▸ **Input**
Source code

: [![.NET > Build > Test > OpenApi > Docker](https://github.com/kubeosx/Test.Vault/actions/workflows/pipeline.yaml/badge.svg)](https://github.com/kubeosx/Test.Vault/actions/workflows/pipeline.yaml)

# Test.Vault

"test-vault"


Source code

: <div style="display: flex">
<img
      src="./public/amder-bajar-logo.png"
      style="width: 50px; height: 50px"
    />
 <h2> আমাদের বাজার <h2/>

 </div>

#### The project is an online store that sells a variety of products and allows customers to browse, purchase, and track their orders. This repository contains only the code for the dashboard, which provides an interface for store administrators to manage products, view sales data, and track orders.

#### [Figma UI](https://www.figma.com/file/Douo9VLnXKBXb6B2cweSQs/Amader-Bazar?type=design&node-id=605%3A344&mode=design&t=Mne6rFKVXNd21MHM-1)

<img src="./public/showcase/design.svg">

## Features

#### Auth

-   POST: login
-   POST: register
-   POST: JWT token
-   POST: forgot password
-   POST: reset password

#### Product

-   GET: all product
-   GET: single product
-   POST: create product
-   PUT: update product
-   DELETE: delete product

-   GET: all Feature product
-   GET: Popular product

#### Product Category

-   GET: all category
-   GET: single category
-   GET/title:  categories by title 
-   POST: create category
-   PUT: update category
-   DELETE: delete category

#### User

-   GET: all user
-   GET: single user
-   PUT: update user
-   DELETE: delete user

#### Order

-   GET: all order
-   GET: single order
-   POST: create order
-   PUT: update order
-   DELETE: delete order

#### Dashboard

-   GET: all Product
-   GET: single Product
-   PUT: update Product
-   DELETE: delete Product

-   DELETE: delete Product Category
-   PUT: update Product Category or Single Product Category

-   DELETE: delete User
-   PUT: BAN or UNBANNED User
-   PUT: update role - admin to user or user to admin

--

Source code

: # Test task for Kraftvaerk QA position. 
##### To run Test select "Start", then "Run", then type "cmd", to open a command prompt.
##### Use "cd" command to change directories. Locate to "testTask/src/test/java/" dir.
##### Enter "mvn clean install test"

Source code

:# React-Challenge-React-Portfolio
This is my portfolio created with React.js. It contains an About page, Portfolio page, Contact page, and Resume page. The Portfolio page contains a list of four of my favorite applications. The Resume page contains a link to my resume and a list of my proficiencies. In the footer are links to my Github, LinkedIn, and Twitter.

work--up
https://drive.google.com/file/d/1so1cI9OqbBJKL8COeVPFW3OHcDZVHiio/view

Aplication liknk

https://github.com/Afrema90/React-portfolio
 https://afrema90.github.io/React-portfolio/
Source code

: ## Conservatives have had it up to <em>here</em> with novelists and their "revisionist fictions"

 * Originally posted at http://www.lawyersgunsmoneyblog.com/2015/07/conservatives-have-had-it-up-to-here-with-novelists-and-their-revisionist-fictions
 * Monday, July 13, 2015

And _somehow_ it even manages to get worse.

* * *

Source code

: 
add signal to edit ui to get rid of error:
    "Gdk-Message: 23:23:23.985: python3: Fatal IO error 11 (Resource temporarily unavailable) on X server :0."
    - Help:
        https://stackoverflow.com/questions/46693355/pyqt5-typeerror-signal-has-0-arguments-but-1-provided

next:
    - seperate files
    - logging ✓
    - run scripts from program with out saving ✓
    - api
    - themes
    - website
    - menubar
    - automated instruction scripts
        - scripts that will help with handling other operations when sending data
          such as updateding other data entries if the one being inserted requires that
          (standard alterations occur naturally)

▸ **Task brief**
Send back exactly the lines of the listing above starting at the one with "PUT: update category" and ending at the one with "user to admin", inclusive, and no others.

▸ **Result**
-   PUT: update category
-   DELETE: delete category

#### User

-   GET: all user
-   GET: single user
-   PUT: update user
-   DELETE: delete user

#### Order

-   GET: all order
-   GET: single order
-   POST: create order
-   PUT: update order
-   DELETE: delete order

#### Dashboard

-   GET: all Product
-   GET: single Product
-   PUT: update Product
-   DELETE: delete Product

-   DELETE: delete Product Category
-   PUT: update Product Category or Single Product Category

-   DELETE: delete User
-   PUT: BAN or UNBANNED User
-   PUT: update role - admin to user or user to admin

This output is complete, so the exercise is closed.